● **Work instruction**:
Through to the final line, write out the records below exactly, omitting any images they contain.

------ Provided data

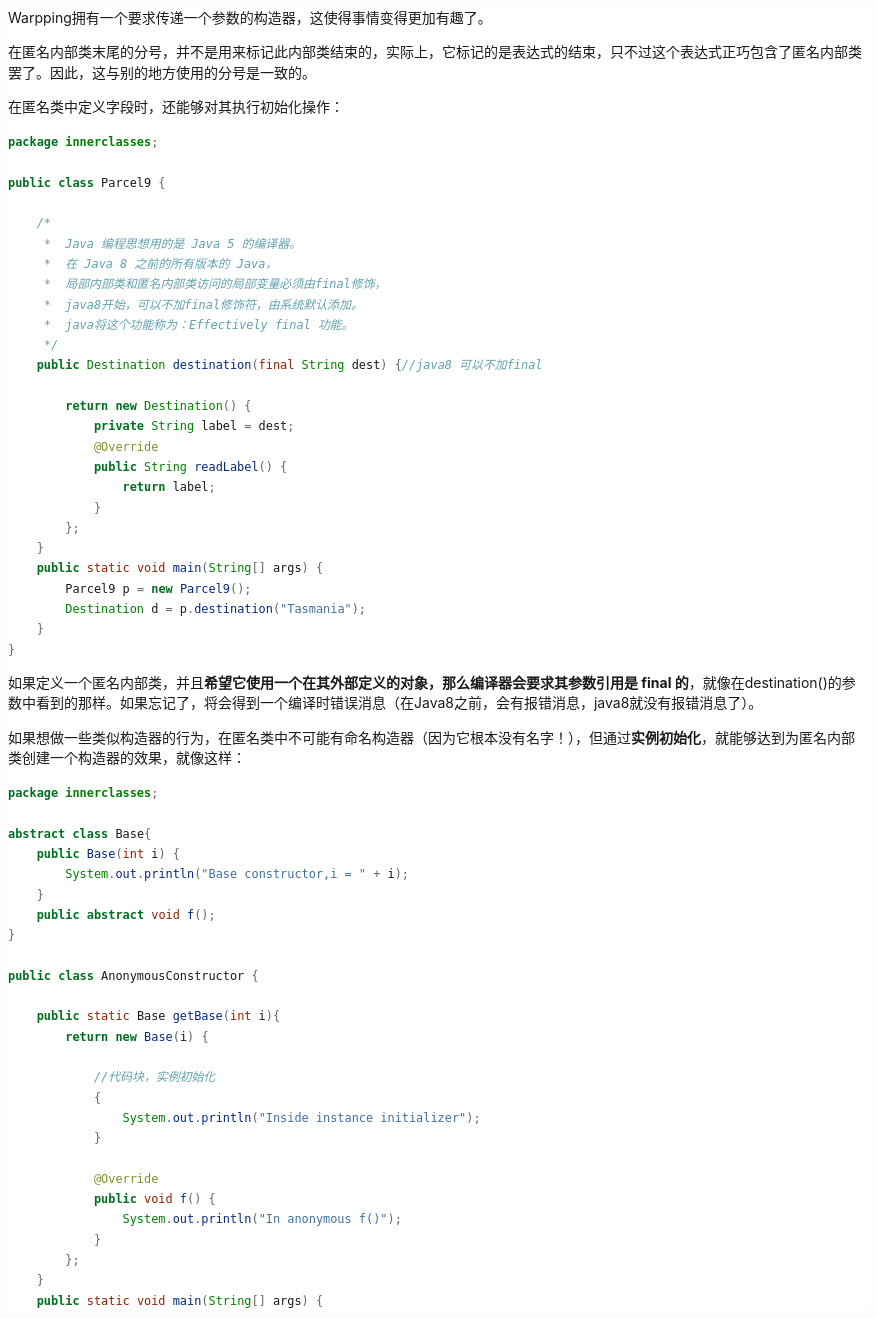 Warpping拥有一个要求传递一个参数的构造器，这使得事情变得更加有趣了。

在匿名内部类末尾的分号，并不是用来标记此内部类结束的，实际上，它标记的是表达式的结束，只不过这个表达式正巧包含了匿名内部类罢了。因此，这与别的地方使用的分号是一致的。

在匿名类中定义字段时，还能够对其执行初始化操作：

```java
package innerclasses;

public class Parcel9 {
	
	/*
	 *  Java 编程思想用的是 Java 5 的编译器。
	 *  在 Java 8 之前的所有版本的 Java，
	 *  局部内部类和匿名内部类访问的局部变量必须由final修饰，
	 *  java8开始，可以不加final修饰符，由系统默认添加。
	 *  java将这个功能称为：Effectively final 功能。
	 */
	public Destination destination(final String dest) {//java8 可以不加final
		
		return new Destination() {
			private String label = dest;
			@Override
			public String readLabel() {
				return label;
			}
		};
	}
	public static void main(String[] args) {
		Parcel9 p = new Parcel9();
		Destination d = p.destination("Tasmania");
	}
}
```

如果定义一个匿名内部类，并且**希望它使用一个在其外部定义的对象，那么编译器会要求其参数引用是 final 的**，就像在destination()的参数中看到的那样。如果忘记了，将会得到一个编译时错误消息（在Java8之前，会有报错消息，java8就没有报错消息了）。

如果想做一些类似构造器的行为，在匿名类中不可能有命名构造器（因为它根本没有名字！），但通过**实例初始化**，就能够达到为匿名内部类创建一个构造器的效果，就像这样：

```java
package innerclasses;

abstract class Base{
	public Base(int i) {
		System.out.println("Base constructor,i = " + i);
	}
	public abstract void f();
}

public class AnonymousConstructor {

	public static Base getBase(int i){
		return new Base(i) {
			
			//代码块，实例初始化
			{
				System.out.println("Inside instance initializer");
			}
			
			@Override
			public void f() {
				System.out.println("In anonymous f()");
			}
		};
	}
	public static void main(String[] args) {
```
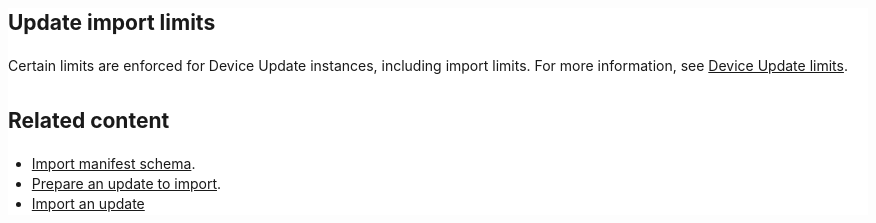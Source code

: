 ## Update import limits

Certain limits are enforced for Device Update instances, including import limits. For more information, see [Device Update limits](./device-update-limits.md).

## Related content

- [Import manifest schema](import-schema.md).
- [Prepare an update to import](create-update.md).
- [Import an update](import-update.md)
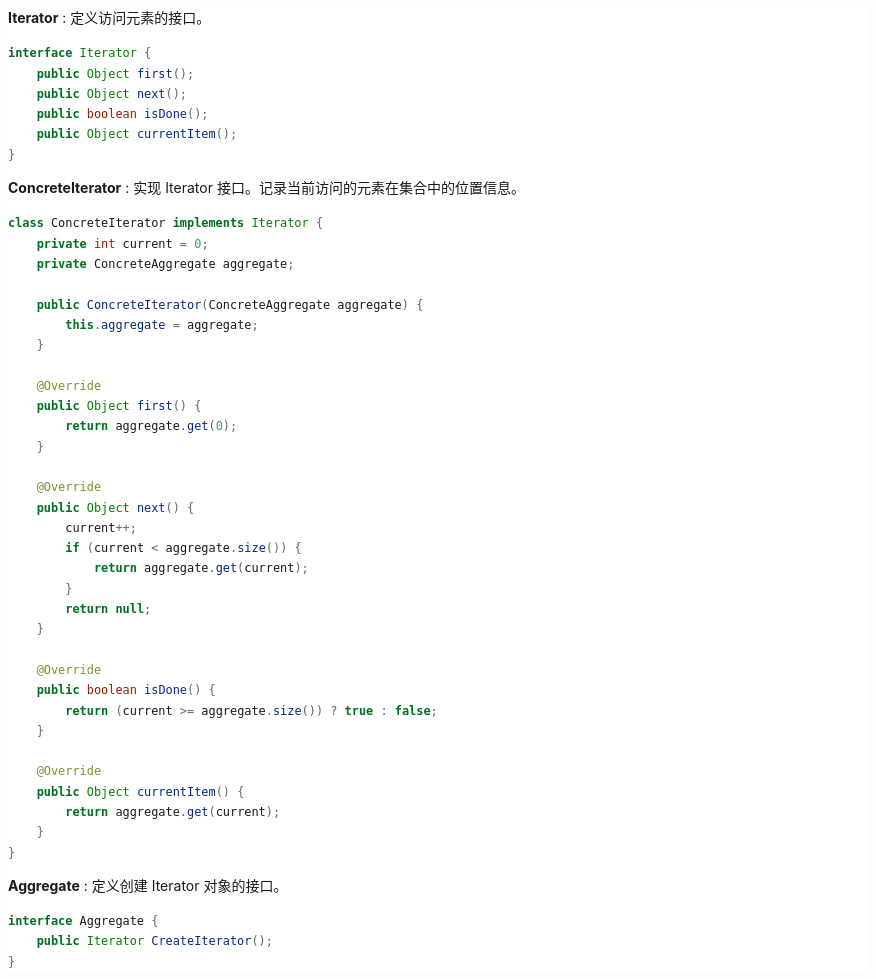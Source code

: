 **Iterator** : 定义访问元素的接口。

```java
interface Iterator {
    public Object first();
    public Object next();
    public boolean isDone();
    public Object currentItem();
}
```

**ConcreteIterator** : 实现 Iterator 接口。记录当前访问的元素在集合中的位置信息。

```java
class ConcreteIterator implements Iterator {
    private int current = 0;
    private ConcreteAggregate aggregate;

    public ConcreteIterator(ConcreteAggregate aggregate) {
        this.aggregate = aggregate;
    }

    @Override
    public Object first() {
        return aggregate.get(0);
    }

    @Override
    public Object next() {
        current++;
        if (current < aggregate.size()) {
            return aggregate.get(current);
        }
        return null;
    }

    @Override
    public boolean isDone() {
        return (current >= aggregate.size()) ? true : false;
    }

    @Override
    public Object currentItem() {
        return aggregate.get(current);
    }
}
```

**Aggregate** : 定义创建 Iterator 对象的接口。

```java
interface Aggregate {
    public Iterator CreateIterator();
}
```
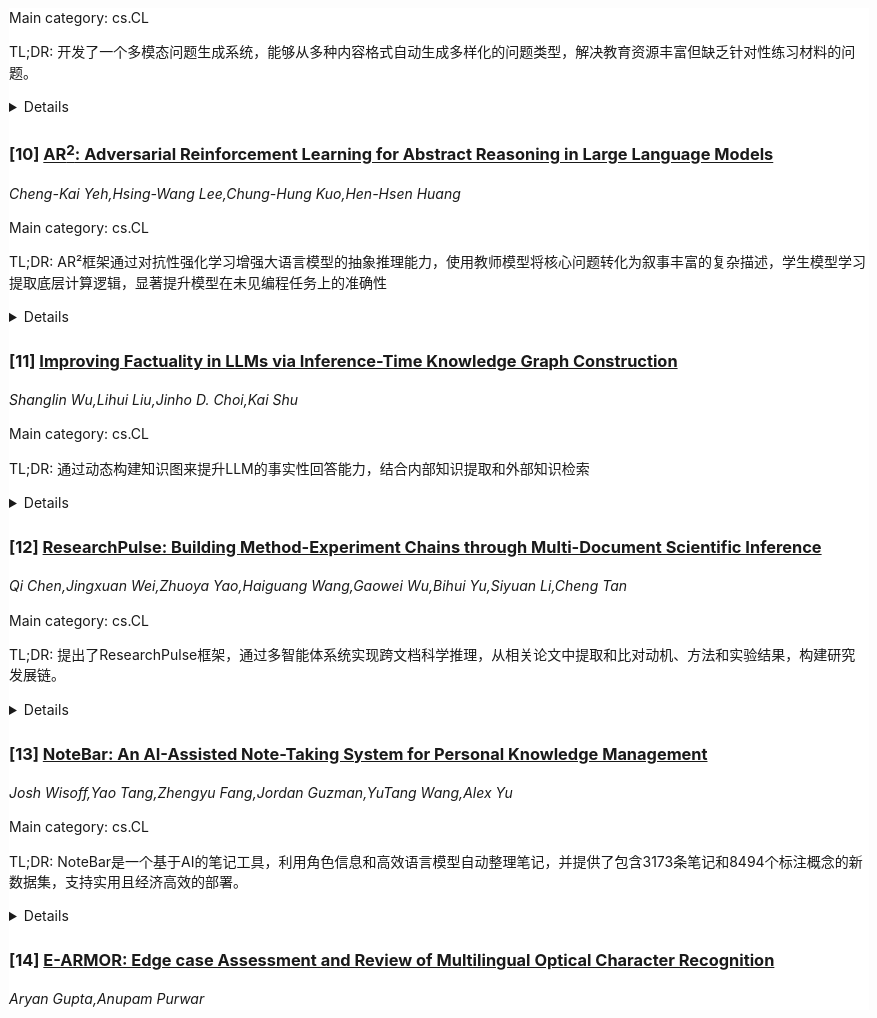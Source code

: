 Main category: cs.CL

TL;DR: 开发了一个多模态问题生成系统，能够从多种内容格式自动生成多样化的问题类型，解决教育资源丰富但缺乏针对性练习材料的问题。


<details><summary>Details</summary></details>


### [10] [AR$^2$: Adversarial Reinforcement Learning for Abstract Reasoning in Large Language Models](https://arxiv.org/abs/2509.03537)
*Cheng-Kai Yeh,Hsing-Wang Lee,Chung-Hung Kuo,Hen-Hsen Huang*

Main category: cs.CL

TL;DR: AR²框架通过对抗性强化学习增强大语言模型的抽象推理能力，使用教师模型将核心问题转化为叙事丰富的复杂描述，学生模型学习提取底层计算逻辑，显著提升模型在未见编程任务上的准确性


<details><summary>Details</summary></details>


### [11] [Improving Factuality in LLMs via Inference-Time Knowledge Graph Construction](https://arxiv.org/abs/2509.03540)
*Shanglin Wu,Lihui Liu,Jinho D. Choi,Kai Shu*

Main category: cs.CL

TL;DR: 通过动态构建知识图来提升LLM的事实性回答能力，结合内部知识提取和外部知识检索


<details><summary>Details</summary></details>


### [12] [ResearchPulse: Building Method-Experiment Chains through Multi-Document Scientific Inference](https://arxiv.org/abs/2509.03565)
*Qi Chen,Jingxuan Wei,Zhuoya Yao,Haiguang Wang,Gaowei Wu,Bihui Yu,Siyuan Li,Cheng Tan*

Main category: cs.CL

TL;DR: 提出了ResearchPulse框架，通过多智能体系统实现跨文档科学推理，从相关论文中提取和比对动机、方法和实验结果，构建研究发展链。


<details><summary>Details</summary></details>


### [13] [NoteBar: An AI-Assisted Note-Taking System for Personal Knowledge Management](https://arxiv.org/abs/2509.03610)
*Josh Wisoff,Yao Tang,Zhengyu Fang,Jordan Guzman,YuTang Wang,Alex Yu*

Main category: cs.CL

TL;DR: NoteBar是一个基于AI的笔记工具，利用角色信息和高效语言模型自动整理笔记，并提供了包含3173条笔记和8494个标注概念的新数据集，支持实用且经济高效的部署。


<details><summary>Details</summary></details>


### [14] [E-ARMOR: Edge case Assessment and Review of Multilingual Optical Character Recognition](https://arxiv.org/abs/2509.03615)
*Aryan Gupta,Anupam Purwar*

------------

● **Response to this task**:
 Warpping拥有一个要求传递一个参数的构造器，这使得事情变得更加有趣了。

在匿名内部类末尾的分号，并不是用来标记此内部类结束的，实际上，它标记的是表达式的结束，只不过这个表达式正巧包含了匿名内部类罢了。因此，这与别的地方使用的分号是一致的。

在匿名类中定义字段时，还能够对其执行初始化操作：

```java
package innerclasses;

public class Parcel9 {
	
	/*
	 *  Java 编程思想用的是 Java 5 的编译器。
	 *  在 Java 8 之前的所有版本的 Java，
	 *  局部内部类和匿名内部类访问的局部变量必须由final修饰，
	 *  java8开始，可以不加final修饰符，由系统默认添加。
	 *  java将这个功能称为：Effectively final 功能。
	 */
	public Destination destination(final String dest) {//java8 可以不加final
		
		return new Destination() {
			private String label = dest;
			@Override
			public String readLabel() {
				return label;
			}
		};
	}
	public static void main(String[] args) {
		Parcel9 p = new Parcel9();
		Destination d = p.destination("Tasmania");
	}
}
```

如果定义一个匿名内部类，并且**希望它使用一个在其外部定义的对象，那么编译器会要求其参数引用是 final 的**，就像在destination()的参数中看到的那样。如果忘记了，将会得到一个编译时错误消息（在Java8之前，会有报错消息，java8就没有报错消息了）。

如果想做一些类似构造器的行为，在匿名类中不可能有命名构造器（因为它根本没有名字！），但通过**实例初始化**，就能够达到为匿名内部类创建一个构造器的效果，就像这样：

```java
package innerclasses;

abstract class Base{
	public Base(int i) {
		System.out.println("Base constructor,i = " + i);
	}
	public abstract void f();
}

public class AnonymousConstructor {

	public static Base getBase(int i){
		return new Base(i) {
			
			//代码块，实例初始化
			{
				System.out.println("Inside instance initializer");
			}
			
			@Override
			public void f() {
				System.out.println("In anonymous f()");
			}
		};
	}
	public static void main(String[] args) {
```
Source code

: ## Update import limits

Certain limits are enforced for Device Update instances, including import limits. For more information, see [Device Update limits](./device-update-limits.md).

## Related content

- [Import manifest schema](import-schema.md).
- [Prepare an update to import](create-update.md).
- [Import an update](import-update.md)
Source code

: **Iterator** : 定义访问元素的接口。

```java
interface Iterator {
    public Object first();
    public Object next();
    public boolean isDone();
    public Object currentItem();
}
```

**ConcreteIterator** : 实现 Iterator 接口。记录当前访问的元素在集合中的位置信息。

```java
class ConcreteIterator implements Iterator {
    private int current = 0;
    private ConcreteAggregate aggregate;

    public ConcreteIterator(ConcreteAggregate aggregate) {
        this.aggregate = aggregate;
    }

    @Override
    public Object first() {
        return aggregate.get(0);
    }

    @Override
    public Object next() {
        current++;
        if (current < aggregate.size()) {
            return aggregate.get(current);
        }
        return null;
    }

    @Override
    public boolean isDone() {
        return (current >= aggregate.size()) ? true : false;
    }

    @Override
    public Object currentItem() {
        return aggregate.get(current);
    }
}
```

**Aggregate** : 定义创建 Iterator 对象的接口。

```java
interface Aggregate {
    public Iterator CreateIterator();
}
```
Source code

: Main category: cs.CL

TL;DR: 开发了一个多模态问题生成系统，能够从多种内容格式自动生成多样化的问题类型，解决教育资源丰富但缺乏针对性练习材料的问题。


<details><summary>Details</summary></details>


### [10] [AR$^2$: Adversarial Reinforcement Learning for Abstract Reasoning in Large Language Models](https://arxiv.org/abs/2509.03537)
*Cheng-Kai Yeh,Hsing-Wang Lee,Chung-Hung Kuo,Hen-Hsen Huang*

Main category: cs.CL

TL;DR: AR²框架通过对抗性强化学习增强大语言模型的抽象推理能力，使用教师模型将核心问题转化为叙事丰富的复杂描述，学生模型学习提取底层计算逻辑，显著提升模型在未见编程任务上的准确性


<details><summary>Details</summary></details>


### [11] [Improving Factuality in LLMs via Inference-Time Knowledge Graph Construction](https://arxiv.org/abs/2509.03540)
*Shanglin Wu,Lihui Liu,Jinho D. Choi,Kai Shu*

Main category: cs.CL

TL;DR: 通过动态构建知识图来提升LLM的事实性回答能力，结合内部知识提取和外部知识检索


<details><summary>Details</summary></details>


### [12] [ResearchPulse: Building Method-Experiment Chains through Multi-Document Scientific Inference](https://arxiv.org/abs/2509.03565)
*Qi Chen,Jingxuan Wei,Zhuoya Yao,Haiguang Wang,Gaowei Wu,Bihui Yu,Siyuan Li,Cheng Tan*

Main category: cs.CL

TL;DR: 提出了ResearchPulse框架，通过多智能体系统实现跨文档科学推理，从相关论文中提取和比对动机、方法和实验结果，构建研究发展链。


<details><summary>Details</summary></details>


### [13] [NoteBar: An AI-Assisted Note-Taking System for Personal Knowledge Management](https://arxiv.org/abs/2509.03610)
*Josh Wisoff,Yao Tang,Zhengyu Fang,Jordan Guzman,YuTang Wang,Alex Yu*

Main category: cs.CL

TL;DR: NoteBar是一个基于AI的笔记工具，利用角色信息和高效语言模型自动整理笔记，并提供了包含3173条笔记和8494个标注概念的新数据集，支持实用且经济高效的部署。


<details><summary>Details</summary></details>


### [14] [E-ARMOR: Edge case Assessment and Review of Multilingual Optical Character Recognition](https://arxiv.org/abs/2509.03615)
*Aryan Gupta,Anupam Purwar*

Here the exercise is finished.